● **DATA SHOWN**

________________________________________

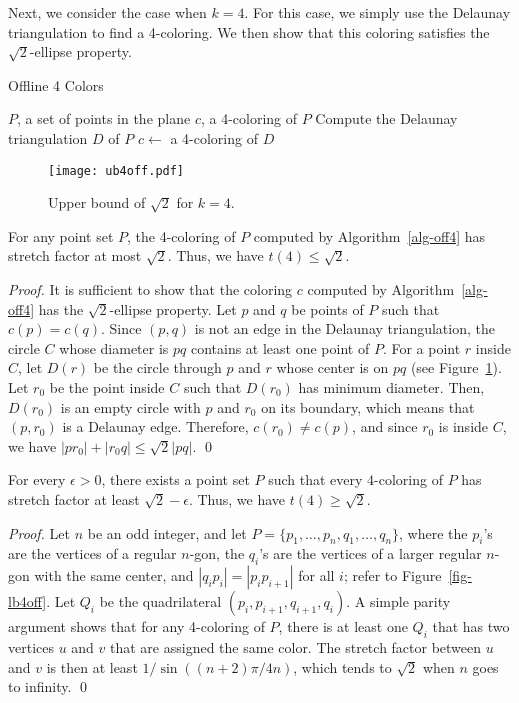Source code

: \documentclass[pdftex,leqno,fleqn,12pts]{llncs}
\begin{document}
Next, we consider the case when $k=4$. For this case, we simply use the 
Delaunay triangulation to find a 4-coloring. We then show that this 
coloring satisfies the $\sqrt{2}$-ellipse property.

\begin{algorithm}
\caption{Offline 4 Colors}\label{alg-off4}
\begin{algorithmic}[1]
\REQUIRE $P$, a set of points in the plane 
\ENSURE $c$, a 4-coloring of $P$ 
\STATE Compute the Delaunay triangulation $D$ of $P$ 
\STATE $c\leftarrow$ a 4-coloring of $D$
\end{algorithmic}
\end{algorithm}

\begin{figure}
\centering\texttt{[image: ub4off.pdf]}\caption{Upper bound of $\sqrt{2}$ for
$k=4$.}\label{fig-ub4off}
\end{figure}


\begin{lemma}    \label{prop-ub4off} 
For any point set $P$, the 4-coloring of $P$ computed by 
Algorithm~\ref{alg-off4} has stretch factor at most $\sqrt{2}$. 
Thus, we have $t(4)\leq \sqrt{2}$.
\end{lemma}
\begin{proof}
It is sufficient to show that the coloring $c$ computed by
Algorithm~\ref{alg-off4} has the $\sqrt{2}$-ellipse property. 
Let $p$ and $q$ be points of $P$ such that $c(p)=c(q)$. Since $(p,q)$
is not an edge in the Delaunay triangulation, the circle $C$ whose 
diameter is $pq$ contains at least one point of $P$. For a point $r$ 
inside $C$, let $D(r)$ be the circle through $p$ and $r$ whose center 
is on $pq$ (see Figure~\ref{fig-ub4off}). Let $r_0$ be the point inside 
$C$ such that $D(r_0)$ has minimum diameter. Then, $D(r_0)$ is an empty
circle with $p$ and $r_0$ on its boundary, which means that $(p,r_0)$
is a Delaunay edge. Therefore, $c(r_0)\neq c(p)$, and since $r_0$ is
inside $C$, we have $|pr_0|+|r_0q|\leq \sqrt{2}|pq|$.
\qed 
\end{proof}

\begin{lemma} 
For every $\epsilon>0$, there exists a point set $P$ such that every
$4$-coloring of $P$ has stretch factor at least $\sqrt{2}-\epsilon$.
Thus, we have $t(4)\geq \sqrt{2}$.
\end{lemma}
\begin{proof} 
Let $n$ be an odd integer, and let 
$P=\{p_1,\ldots,p_n,q_1,\ldots,q_n\}$, where the $p_i$'s are the 
vertices of a regular $n$-gon, the $q_i$'s are the vertices of a larger 
regular $n$-gon with the same center, and $|q_ip_i|=|p_ip_{i+1}|$ for 
all $i$; refer to Figure~\ref{fig-lb4off}.
Let $Q_i$ be the quadrilateral $(p_i,p_{i+1},q_{i+1},q_i)$. A simple 
parity argument shows that for any 4-coloring of $P$, there is at 
least one $Q_i$ that has two vertices $u$ and $v$ that are assigned the 
same color. The stretch factor between $u$ and $v$ is then at least
$1/ \sin((n+2)\pi/4n)$, which tends to $\sqrt{2}$ when $n$ goes to
infinity.
\qed 
\end{proof}
\end{document}
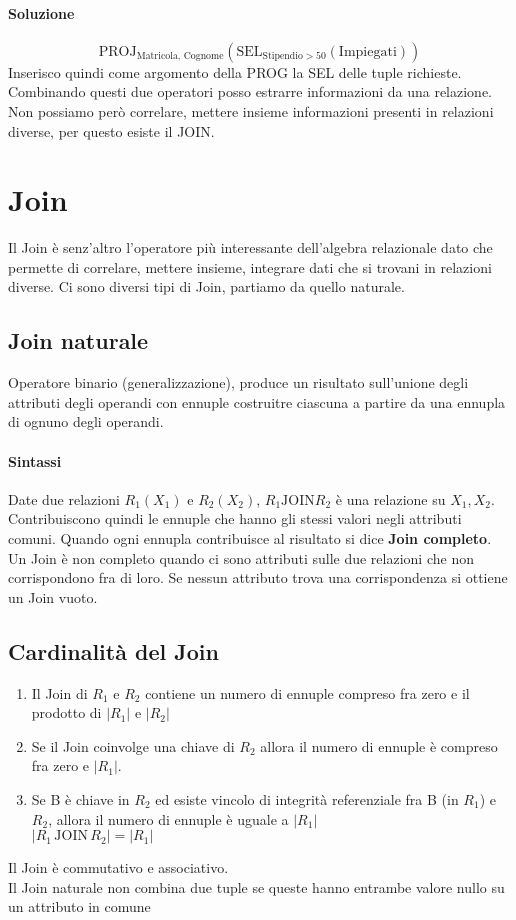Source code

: \paragraph*{Soluzione}
\begin{equation*}
    \text{PROJ}_{\text{Matricola, Cognome}}(\text{SEL}_{\text{Stipendio} > 50}(\text{Impiegati}))
\end{equation*}
Inserisco quindi come argomento della PROG la SEL delle tuple richieste. Combinando questi due
operatori posso estrarre informazioni da una relazione. Non possiamo però correlare,
mettere insieme informazioni presenti in relazioni diverse, per questo esiste il JOIN.

\section{Join}
Il Join è senz'altro l'operatore più interessante dell'algebra relazionale dato che permette
di correlare, mettere insieme, integrare dati che si trovani in relazioni diverse. Ci sono
diversi tipi di Join, partiamo da quello naturale.
\subsection*{Join naturale}
Operatore binario (generalizzazione), produce un risultato sull'unione degli attributi
degli operandi con ennuple costruitre ciascuna a partire da una ennupla di ognuno degli operandi.
\paragraph*{Sintassi} Date due relazioni $R_1(X_1)$ e $R_2(X_2)$, $R_1 \text{JOIN} R_2$ è una
relazione su $X_1, X_2$. Contribuiscono quindi le ennuple che hanno gli stessi valori negli attributi
comuni. Quando ogni ennupla contribuisce al risultato si dice \textbf{Join completo}.\\
Un Join è non completo quando ci sono attributi sulle due relazioni che non corrispondono fra di loro. Se
nessun attributo trova una corrispondenza si ottiene un Join vuoto.
\subsection*{Cardinalità del Join}
\begin{enumerate}
    \item Il Join di $R_1$ e $R_2$ contiene un numero di ennuple compreso fra zero e il prodotto di $|R_1|$
    e $|R_2|$
    \item Se il Join coinvolge una chiave di $R_2$ allora il numero di ennuple è compreso fra zero e $|R_1|$.
    \item Se B è chiave in $R_2$ ed esiste vincolo di integrità referenziale fra
    B (in $R_1$) e $R_2$, allora il numero di ennuple è uguale a $|R_1|$\\ $|R_1 \,\text{JOIN}\, R_2| = |R_1|$
\end{enumerate}
Il Join è commutativo e associativo.\\
Il Join naturale non combina due tuple se queste hanno entrambe valore nullo su un attributo in
comune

________________________________________

● **WHAT TO PRODUCE**
Repeat the listing above verbatim, but exclude the pictures it contains.

● **RESPONSE BOX**
Source code

: \documentclass[pdftex,leqno,fleqn,12pts]{llncs}
\begin{document}
Next, we consider the case when $k=4$. For this case, we simply use the 
Delaunay triangulation to find a 4-coloring. We then show that this 
coloring satisfies the $\sqrt{2}$-ellipse property.

\begin{algorithm}
\caption{Offline 4 Colors}\label{alg-off4}
\begin{algorithmic}[1]
\REQUIRE $P$, a set of points in the plane 
\ENSURE $c$, a 4-coloring of $P$ 
\STATE Compute the Delaunay triangulation $D$ of $P$ 
\STATE $c\leftarrow$ a 4-coloring of $D$
\end{algorithmic}
\end{algorithm}

\begin{figure}
\centering\texttt{[image: ub4off.pdf]}\caption{Upper bound of $\sqrt{2}$ for
$k=4$.}\label{fig-ub4off}
\end{figure}


\begin{lemma}    \label{prop-ub4off} 
For any point set $P$, the 4-coloring of $P$ computed by 
Algorithm~\ref{alg-off4} has stretch factor at most $\sqrt{2}$. 
Thus, we have $t(4)\leq \sqrt{2}$.
\end{lemma}
\begin{proof}
It is sufficient to show that the coloring $c$ computed by
Algorithm~\ref{alg-off4} has the $\sqrt{2}$-ellipse property. 
Let $p$ and $q$ be points of $P$ such that $c(p)=c(q)$. Since $(p,q)$
is not an edge in the Delaunay triangulation, the circle $C$ whose 
diameter is $pq$ contains at least one point of $P$. For a point $r$ 
inside $C$, let $D(r)$ be the circle through $p$ and $r$ whose center 
is on $pq$ (see Figure~\ref{fig-ub4off}). Let $r_0$ be the point inside 
$C$ such that $D(r_0)$ has minimum diameter. Then, $D(r_0)$ is an empty
circle with $p$ and $r_0$ on its boundary, which means that $(p,r_0)$
is a Delaunay edge. Therefore, $c(r_0)\neq c(p)$, and since $r_0$ is
inside $C$, we have $|pr_0|+|r_0q|\leq \sqrt{2}|pq|$.
\qed 
\end{proof}

\begin{lemma} 
For every $\epsilon>0$, there exists a point set $P$ such that every
$4$-coloring of $P$ has stretch factor at least $\sqrt{2}-\epsilon$.
Thus, we have $t(4)\geq \sqrt{2}$.
\end{lemma}
\begin{proof} 
Let $n$ be an odd integer, and let 
$P=\{p_1,\ldots,p_n,q_1,\ldots,q_n\}$, where the $p_i$'s are the 
vertices of a regular $n$-gon, the $q_i$'s are the vertices of a larger 
regular $n$-gon with the same center, and $|q_ip_i|=|p_ip_{i+1}|$ for 
all $i$; refer to Figure~\ref{fig-lb4off}.
Let $Q_i$ be the quadrilateral $(p_i,p_{i+1},q_{i+1},q_i)$. A simple 
parity argument shows that for any 4-coloring of $P$, there is at 
least one $Q_i$ that has two vertices $u$ and $v$ that are assigned the 
same color. The stretch factor between $u$ and $v$ is then at least
$1/ \sin((n+2)\pi/4n)$, which tends to $\sqrt{2}$ when $n$ goes to
infinity.
\qed 
\end{proof}
\end{document}
Source code

: \paragraph*{Soluzione}
\begin{equation*}
    \text{PROJ}_{\text{Matricola, Cognome}}(\text{SEL}_{\text{Stipendio} > 50}(\text{Impiegati}))
\end{equation*}
Inserisco quindi come argomento della PROG la SEL delle tuple richieste. Combinando questi due
operatori posso estrarre informazioni da una relazione. Non possiamo però correlare,
mettere insieme informazioni presenti in relazioni diverse, per questo esiste il JOIN.

\section{Join}
Il Join è senz'altro l'operatore più interessante dell'algebra relazionale dato che permette
di correlare, mettere insieme, integrare dati che si trovani in relazioni diverse. Ci sono
diversi tipi di Join, partiamo da quello naturale.
\subsection*{Join naturale}
Operatore binario (generalizzazione), produce un risultato sull'unione degli attributi
degli operandi con ennuple costruitre ciascuna a partire da una ennupla di ognuno degli operandi.
\paragraph*{Sintassi} Date due relazioni $R_1(X_1)$ e $R_2(X_2)$, $R_1 \text{JOIN} R_2$ è una
relazione su $X_1, X_2$. Contribuiscono quindi le ennuple che hanno gli stessi valori negli attributi
comuni. Quando ogni ennupla contribuisce al risultato si dice \textbf{Join completo}.\\
Un Join è non completo quando ci sono attributi sulle due relazioni che non corrispondono fra di loro. Se
nessun attributo trova una corrispondenza si ottiene un Join vuoto.
\subsection*{Cardinalità del Join}
\begin{enumerate}
    \item Il Join di $R_1$ e $R_2$ contiene un numero di ennuple compreso fra zero e il prodotto di $|R_1|$
    e $|R_2|$
    \item Se il Join coinvolge una chiave di $R_2$ allora il numero di ennuple è compreso fra zero e $|R_1|$.
    \item Se B è chiave in $R_2$ ed esiste vincolo di integrità referenziale fra
    B (in $R_1$) e $R_2$, allora il numero di ennuple è uguale a $|R_1|$\\ $|R_1 \,\text{JOIN}\, R_2| = |R_1|$
\end{enumerate}
Il Join è commutativo e associativo.\\
Il Join naturale non combina due tuple se queste hanno entrambe valore nullo su un attributo in
comune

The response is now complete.